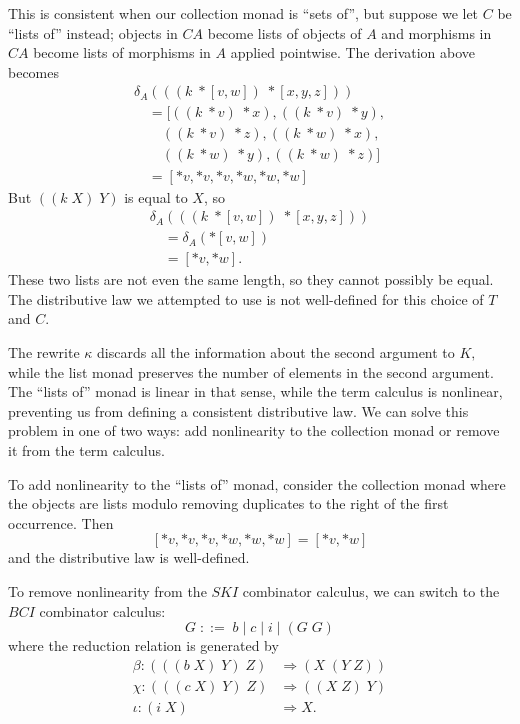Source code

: \documentclass[]{acm_proc_article-sp}
\numberwithin{equation}{subsection}
\begin{document}
This is consistent when our collection monad is ``sets of'', but suppose we let $C$ be ``lists of'' instead; objects in $CA$ become lists of objects of $A$ and morphisms in $CA$ become lists of morphisms in $A$ applied pointwise.  The derivation above becomes
  \[\begin{array}{l}
    \delta_A(((k\; *[ v,w])\; *[ x,y,z ])) \\
    \quad   = [((k\; *v)\; *x), ((k\; *v)\; *y),\\
    \quad\quad  ((k\; *v)\; *z), ((k\; *w)\; *x),\\
    \quad\quad  ((k\; *w)\; *y), ((k\; *w)\; *z)] \\
    \quad   = [*v, *v, *v, *w, *w, *w]
  \end{array}\]
But $((k\; X)\; Y)$ is equal to $X$, so
  \[\begin{array}{l}
    \delta_A(((k\; *[ v,w ])\; *[ x,y,z ])) \\
    \quad   = \delta_A(*[ v,w ])\\
    \quad   = [ *v, *w ].
  \end{array}\]
These two lists are not even the same length, so they cannot possibly be equal.  The distributive law we attempted to use is not well-defined for this choice of $T$ and $C$.  

The rewrite $\kappa$ discards all the information about the second argument to $K,$ while the list monad preserves the number of elements in the second argument.  The ``lists of'' monad is linear in that sense, while the term calculus is nonlinear, preventing us from defining a consistent distributive law.  We can solve this problem in one of two ways: add nonlinearity to the collection monad or remove it from the term calculus.  

To add nonlinearity to the ``lists of'' monad, consider the collection monad where the objects are lists modulo removing duplicates to the right of the first occurrence.  Then
\[ [*v, *v, *v, *w, *w, *w] = [ *v, *w ] \]
and the distributive law is well-defined.

To remove nonlinearity from the $SKI$ combinator calculus, we can switch to the $BCI$ combinator calculus:
\[ G\; ::=\; b\; |\; c\; |\; i\; |\; (G\; G) \]
where the reduction relation is generated by
\[\begin{array}{rl}
  \beta\colon (((b\; X)\; Y)\; Z) & \Rightarrow (X\; (Y\; Z))\\
  \chi\colon (((c\; X)\; Y)\; Z) & \Rightarrow ((X\; Z)\; Y)\\
  \iota\colon (i\; X) & \Rightarrow X.\\
\end{array}\]
\end{document}
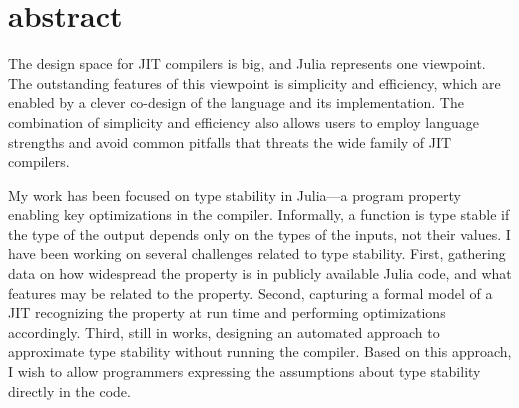 
\frenchspacing
\raggedbottom

\pagestyle{plain}



\chapter*{abstract}
The design space for JIT compilers is big, and Julia represents one viewpoint.
The outstanding features of this viewpoint is simplicity and efficiency, which
are enabled by a clever co-design of the language and its implementation.
The combination of simplicity and efficiency also allows users to employ
language strengths and avoid common pitfalls that threats the wide family of JIT
compilers.

My work has been focused on type stability in Julia---a program property
enabling key optimizations in the compiler.
Informally, a function is type stable if the type of
the output depends only on the types of the inputs, not their values.
I have been working on several
challenges related to type stability.
First, gathering data on how widespread the
property is in publicly available Julia code, and what features may be related
to the property.
Second, capturing a formal model of a JIT recognizing the
property at run time and performing optimizations accordingly. Third, still in
works, designing an automated approach to approximate type stability without
running the compiler. Based on this approach, I wish to allow programmers expressing
the assumptions about type stability directly in the code.

\pagestyle{scrheadings}
{}
\setcounter{tocdepth}{2} %
\setcounter{secnumdepth}{3} %
\tableofcontents

\cleardoublepage
\pagestyle{scrheadings}
\cleardoublepage
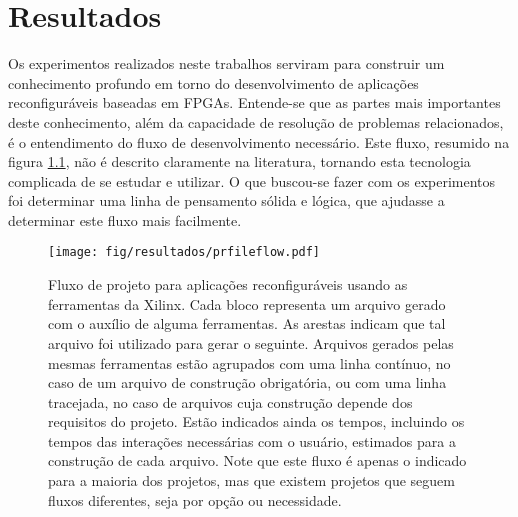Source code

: \documentclass[11pt,a4paper,oneside]{book}
\begin{document}
	\frontmatter
	\tableofcontents
	\mainmatter 
	
	\newcommand\qt[1]{\lq\lq{}#1\rq\rq{}}
	\newcommand\qti[1]{\lq\lq{}\textit{#1}\rq\rq{}}
\fi
                      
\chapter{Resultados}\label{CapExperimentos}

\vspace{0.8cm}

Os experimentos realizados neste trabalhos serviram para construir um conhecimento profundo em torno do desenvolvimento de aplicações reconfiguráveis baseadas em FPGAs.
Entende-se que as partes mais importantes deste conhecimento, além da capacidade de resolução de problemas relacionados, é o entendimento do fluxo de desenvolvimento necessário.
Este fluxo, resumido na figura \ref{fig:res:prfileflow}, não é descrito claramente na literatura, tornando esta tecnologia complicada de se estudar e utilizar.
O que buscou-se fazer com os experimentos foi determinar uma linha de pensamento sólida e lógica, que ajudasse a determinar este fluxo mais facilmente.

\begin{figure}[htp]
\centering
\texttt{[image: fig/resultados/prfileflow.pdf]}
\caption{Fluxo de projeto para aplicações reconfiguráveis usando as ferramentas da Xilinx. Cada bloco representa um arquivo gerado com o auxílio de alguma ferramentas. As arestas indicam que tal arquivo foi utilizado para gerar o seguinte. Arquivos gerados pelas mesmas ferramentas estão agrupados com uma linha contínuo, no caso de um arquivo de construção obrigatória, ou com uma linha tracejada, no caso de arquivos cuja construção depende dos requisitos do projeto. Estão indicados ainda os tempos, incluindo os tempos das interações necessárias com o usuário, estimados para a construção de cada arquivo. Note que este fluxo é apenas o indicado para a maioria dos projetos, mas que existem projetos que seguem fluxos diferentes, seja por opção ou necessidade.}
\label{fig:res:prfileflow}
\end{figure}
\end{document}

## Directions
Exactly as written, print each entry, leaving all pictures out.

## Answer for the task
Source code

: \documentclass[]{acm_proc_article-sp}
\numberwithin{equation}{subsection}
\begin{document}
This is consistent when our collection monad is ``sets of'', but suppose we let $C$ be ``lists of'' instead; objects in $CA$ become lists of objects of $A$ and morphisms in $CA$ become lists of morphisms in $A$ applied pointwise.  The derivation above becomes
  \[\begin{array}{l}
    \delta_A(((k\; *[ v,w])\; *[ x,y,z ])) \\
    \quad   = [((k\; *v)\; *x), ((k\; *v)\; *y),\\
    \quad\quad  ((k\; *v)\; *z), ((k\; *w)\; *x),\\
    \quad\quad  ((k\; *w)\; *y), ((k\; *w)\; *z)] \\
    \quad   = [*v, *v, *v, *w, *w, *w]
  \end{array}\]
But $((k\; X)\; Y)$ is equal to $X$, so
  \[\begin{array}{l}
    \delta_A(((k\; *[ v,w ])\; *[ x,y,z ])) \\
    \quad   = \delta_A(*[ v,w ])\\
    \quad   = [ *v, *w ].
  \end{array}\]
These two lists are not even the same length, so they cannot possibly be equal.  The distributive law we attempted to use is not well-defined for this choice of $T$ and $C$.  

The rewrite $\kappa$ discards all the information about the second argument to $K,$ while the list monad preserves the number of elements in the second argument.  The ``lists of'' monad is linear in that sense, while the term calculus is nonlinear, preventing us from defining a consistent distributive law.  We can solve this problem in one of two ways: add nonlinearity to the collection monad or remove it from the term calculus.  

To add nonlinearity to the ``lists of'' monad, consider the collection monad where the objects are lists modulo removing duplicates to the right of the first occurrence.  Then
\[ [*v, *v, *v, *w, *w, *w] = [ *v, *w ] \]
and the distributive law is well-defined.

To remove nonlinearity from the $SKI$ combinator calculus, we can switch to the $BCI$ combinator calculus:
\[ G\; ::=\; b\; |\; c\; |\; i\; |\; (G\; G) \]
where the reduction relation is generated by
\[\begin{array}{rl}
  \beta\colon (((b\; X)\; Y)\; Z) & \Rightarrow (X\; (Y\; Z))\\
  \chi\colon (((c\; X)\; Y)\; Z) & \Rightarrow ((X\; Z)\; Y)\\
  \iota\colon (i\; X) & \Rightarrow X.\\
\end{array}\]
\end{document}
\frenchspacing
\raggedbottom

\pagestyle{plain}



\chapter*{abstract}
The design space for JIT compilers is big, and Julia represents one viewpoint.
The outstanding features of this viewpoint is simplicity and efficiency, which
are enabled by a clever co-design of the language and its implementation.
The combination of simplicity and efficiency also allows users to employ
language strengths and avoid common pitfalls that threats the wide family of JIT
compilers.

My work has been focused on type stability in Julia---a program property
enabling key optimizations in the compiler.
Informally, a function is type stable if the type of
the output depends only on the types of the inputs, not their values.
I have been working on several
challenges related to type stability.
First, gathering data on how widespread the
property is in publicly available Julia code, and what features may be related
to the property.
Second, capturing a formal model of a JIT recognizing the
property at run time and performing optimizations accordingly. Third, still in
works, designing an automated approach to approximate type stability without
running the compiler. Based on this approach, I wish to allow programmers expressing
the assumptions about type stability directly in the code.

\pagestyle{scrheadings}
{}
\setcounter{tocdepth}{2} %
\setcounter{secnumdepth}{3} %
\tableofcontents

\cleardoublepage
\pagestyle{scrheadings}
\cleardoublepage
Source code

: \documentclass[11pt,a4paper,oneside]{book}
\begin{document}
	\frontmatter
	\tableofcontents
	\mainmatter 
	
	\newcommand\qt[1]{\lq\lq{}#1\rq\rq{}}
	\newcommand\qti[1]{\lq\lq{}\textit{#1}\rq\rq{}}
\fi
                      
\chapter{Resultados}\label{CapExperimentos}

\vspace{0.8cm}

Os experimentos realizados neste trabalhos serviram para construir um conhecimento profundo em torno do desenvolvimento de aplicações reconfiguráveis baseadas em FPGAs.
Entende-se que as partes mais importantes deste conhecimento, além da capacidade de resolução de problemas relacionados, é o entendimento do fluxo de desenvolvimento necessário.
Este fluxo, resumido na figura \ref{fig:res:prfileflow}, não é descrito claramente na literatura, tornando esta tecnologia complicada de se estudar e utilizar.
O que buscou-se fazer com os experimentos foi determinar uma linha de pensamento sólida e lógica, que ajudasse a determinar este fluxo mais facilmente.

\begin{figure}[htp]
\centering
\texttt{[image: fig/resultados/prfileflow.pdf]}
\caption{Fluxo de projeto para aplicações reconfiguráveis usando as ferramentas da Xilinx. Cada bloco representa um arquivo gerado com o auxílio de alguma ferramentas. As arestas indicam que tal arquivo foi utilizado para gerar o seguinte. Arquivos gerados pelas mesmas ferramentas estão agrupados com uma linha contínuo, no caso de um arquivo de construção obrigatória, ou com uma linha tracejada, no caso de arquivos cuja construção depende dos requisitos do projeto. Estão indicados ainda os tempos, incluindo os tempos das interações necessárias com o usuário, estimados para a construção de cada arquivo. Note que este fluxo é apenas o indicado para a maioria dos projetos, mas que existem projetos que seguem fluxos diferentes, seja por opção ou necessidade.}
\label{fig:res:prfileflow}
\end{figure}
\end{document}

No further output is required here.